Threats to internal validity concern factors internal to the study that could influence our results. First, the splitting of sentences and identification of OB, EB, and S2R may be affected by the imprecision of the used tool i.e., BEE [153]. We mitigated this choice by manually reviewing all sentences and fixing the tool’s mistakes at least for the splitting (while on the OB, EB, and S2R the reliability of these features depends on BEE’s accuracy).

Performances of the ML techniques used in RQ\(_1\) may depend on the setting of their hyper-parameters. We initially leveraged the default settings of Weka, knowing that the obtained results can represent a lower bound for the classification performances. Then, we experimented with Grid search as a hyperparameter optimization approach to investigate potential optimal combinations of parameters for the selected shallow ML models.

Threats to conclusion validity concern the relationship between experimentation and outcome. In RQ\(_1\), we used appropriate statistical procedures (i.e., McNemar’s tests and Odds Ratio effect size) to support the comparison of different classifiers.

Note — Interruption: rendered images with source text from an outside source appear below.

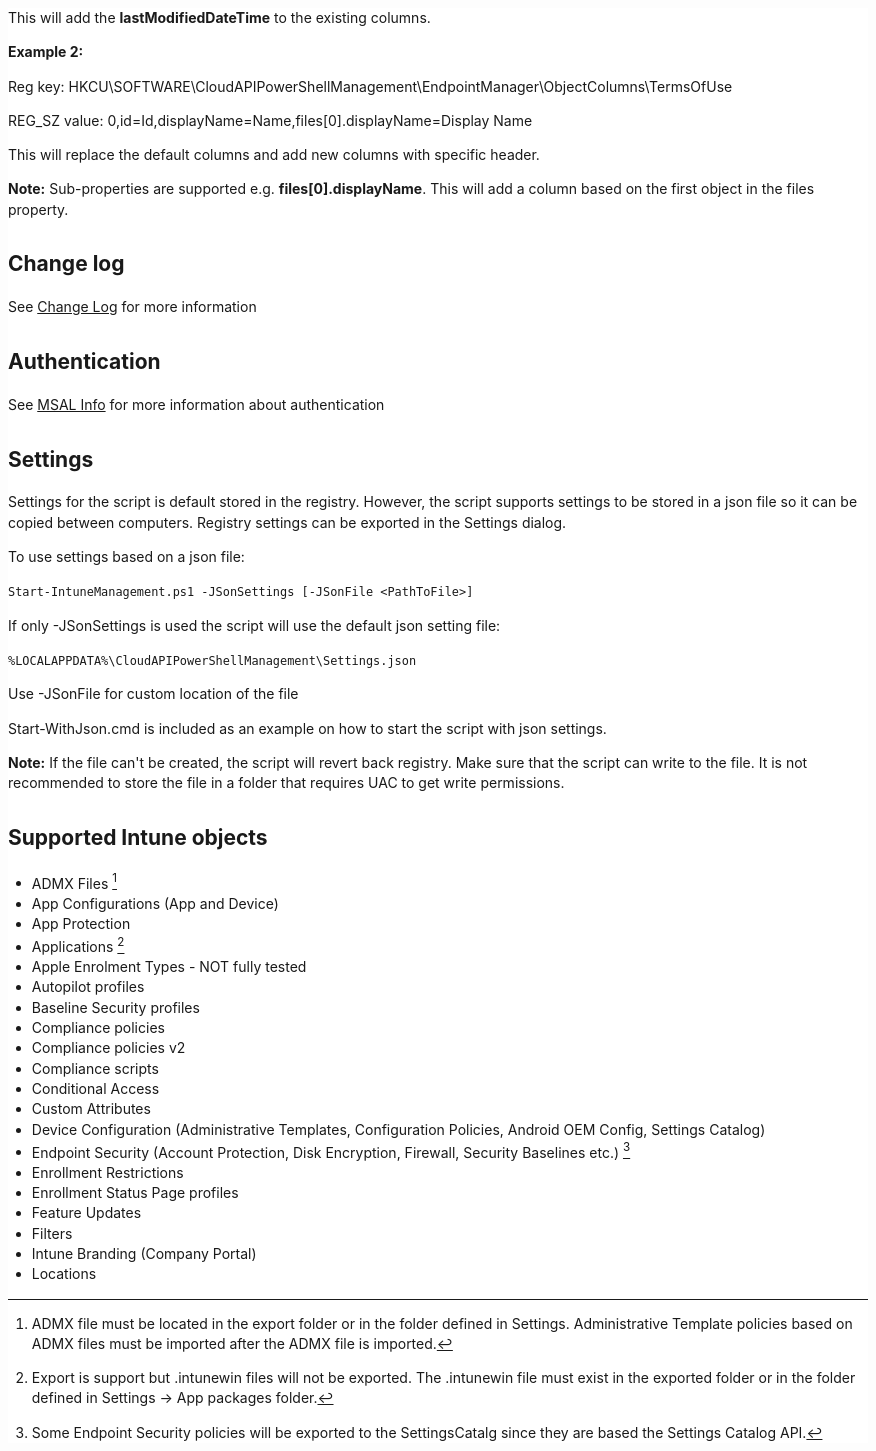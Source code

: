 This will add the **lastModifiedDateTime** to the existing columns.

**Example 2:**

Reg key: HKCU\SOFTWARE\CloudAPIPowerShellManagement\EndpointManager\ObjectColumns\TermsOfUse

REG_SZ value: 0,id=Id,displayName=Name,files[0].displayName=Display Name

This will replace the default columns and add new columns with specific header. 

**Note:** Sub-properties are supported e.g. **files[0].displayName**. This will add a column based on the first object in the files property.

## Change log

See [Change Log](ReleaseNotes.md) for more information

## Authentication
See [MSAL Info](MSALInfo.md) for more information about authentication

## Settings

Settings for the script is default stored in the registry. However, the script supports settings to be stored in a json file so it can be copied between computers. Registry settings can be exported in the Settings dialog. 

To use settings based on a json file:

```
Start-IntuneManagement.ps1 -JSonSettings [-JSonFile <PathToFile>]
```

If only -JSonSettings is used the script will use the default json setting file:

```
%LOCALAPPDATA%\CloudAPIPowerShellManagement\Settings.json
```

Use -JSonFile for custom location of the file

Start-WithJson.cmd is included as an example on how to start the script with json settings.

**Note:** If the file can't be created, the script will revert back registry. Make sure that the script can write to the file. It is not recommended to store the file in a folder that requires UAC to get write permissions.  

## Supported Intune objects
* ADMX Files [^1]
* App Configurations (App and Device)
* App Protection
* Applications [^2]
* Apple Enrolment Types - NOT fully tested
* Autopilot profiles
* Baseline Security profiles
* Compliance policies
* Compliance policies v2
* Compliance scripts
* Conditional Access
* Custom Attributes
* Device Configuration (Administrative Templates, Configuration Policies, Android OEM Config, Settings Catalog)
* Endpoint Security (Account Protection, Disk Encryption, Firewall, Security Baselines etc.) [^3]
* Enrollment Restrictions
* Enrollment Status Page profiles
* Feature Updates
* Filters
* Intune Branding (Company Portal)
* Locations

[^1]: ADMX file must be located in the export folder or in the folder defined in Settings. Administrative Template policies based on ADMX files must be imported after the ADMX file is imported.
[^2]: Export is support but .intunewin files will not be exported. The .intunewin file must exist in the exported folder or in the folder defined in Settings -> App packages folder.
[^3]: Some Endpoint Security policies will be exported to the SettingsCatalg since they are based the Settings Catalog API.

Threats to external validity concern the generalizability of our findings. For RQ\(_1\), the applicability of the classifiers to further projects may require retraining, even though we have shown the performance achieved by the best performing models in a cross-project setting. Another concern could be the ability of the classifiers to properly work on sentences coming from other bugs. To address this issue, we plan for future work to experiment with the investigated approaches in the context of further CPS projects and domains. Also, while we compared five shallow machine learning techniques of different types and fastText, it is entirely possible that other techniques we did not consider could perform better.

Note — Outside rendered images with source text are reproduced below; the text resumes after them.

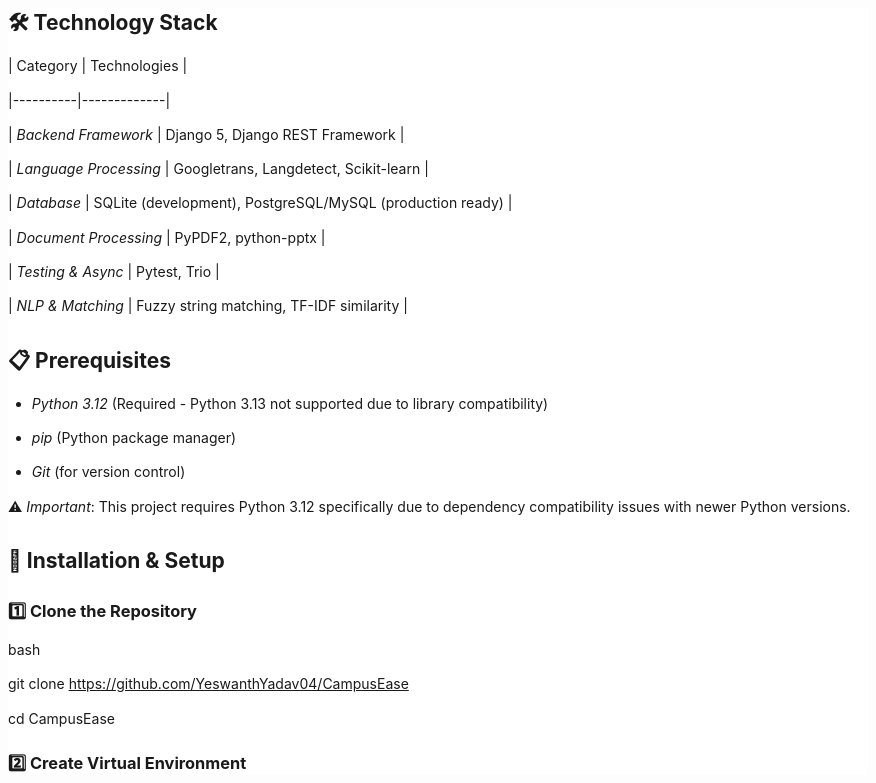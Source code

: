 

## 🛠 Technology Stack



| Category | Technologies |

|----------|-------------|

| *Backend Framework* | Django 5, Django REST Framework |

| *Language Processing* | Googletrans, Langdetect, Scikit-learn |

| *Database* | SQLite (development), PostgreSQL/MySQL (production ready) |

| *Document Processing* | PyPDF2, python-pptx |

| *Testing & Async* | Pytest, Trio |

| *NLP & Matching* | Fuzzy string matching, TF-IDF similarity |



## 📋 Prerequisites



- *Python 3.12* (Required - Python 3.13 not supported due to library compatibility)

- *pip* (Python package manager)

- *Git* (for version control)



⚠ *Important*: This project requires Python 3.12 specifically due to dependency compatibility issues with newer Python versions.



## 🚀 Installation & Setup



### 1️⃣ Clone the Repository

bash

git clone https://github.com/YeswanthYadav04/CampusEase

cd CampusEase





### 2️⃣ Create Virtual Environment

For RQ\(_2\), our results—within the UAV domain—in terms of categorization of hazards and accidents may not generalize beyond the studied projects, therefore it is entirely possible (and likely) that studying further projects may enlarge the set of considered categories.

Threats to reliability validity concern the ability to reproduce our study. We have created a replication package, available on Zenodo [43], containing data from the analyzed issues, as well as results from the different steps of the manual classifications for both RQ\(_1\) and RQ\(_2\), and raw results of the ML classifiers.

6 Related Work

Our work falls at the intersection between the research fields of (i) issue report classification and (ii) software engineering for UAVs. In the following, we provide an overview of the recent literature and highlight the contributions of our article concerning each of the two research fields.

6.1 Issue Classification

As reported in previous research [31], for popular projects the number of pending issues constantly grows [110] and, despite the use of labels having a positive impact on the issue management [22], they are rarely used by GitHub developers. For this reason, researchers proposed automated approaches supporting the issue management process, with techniques leveraging machine learning [4, 16, 30], textual analysis [174], natural language parsing [41], and summarization approaches [132, 137, 147].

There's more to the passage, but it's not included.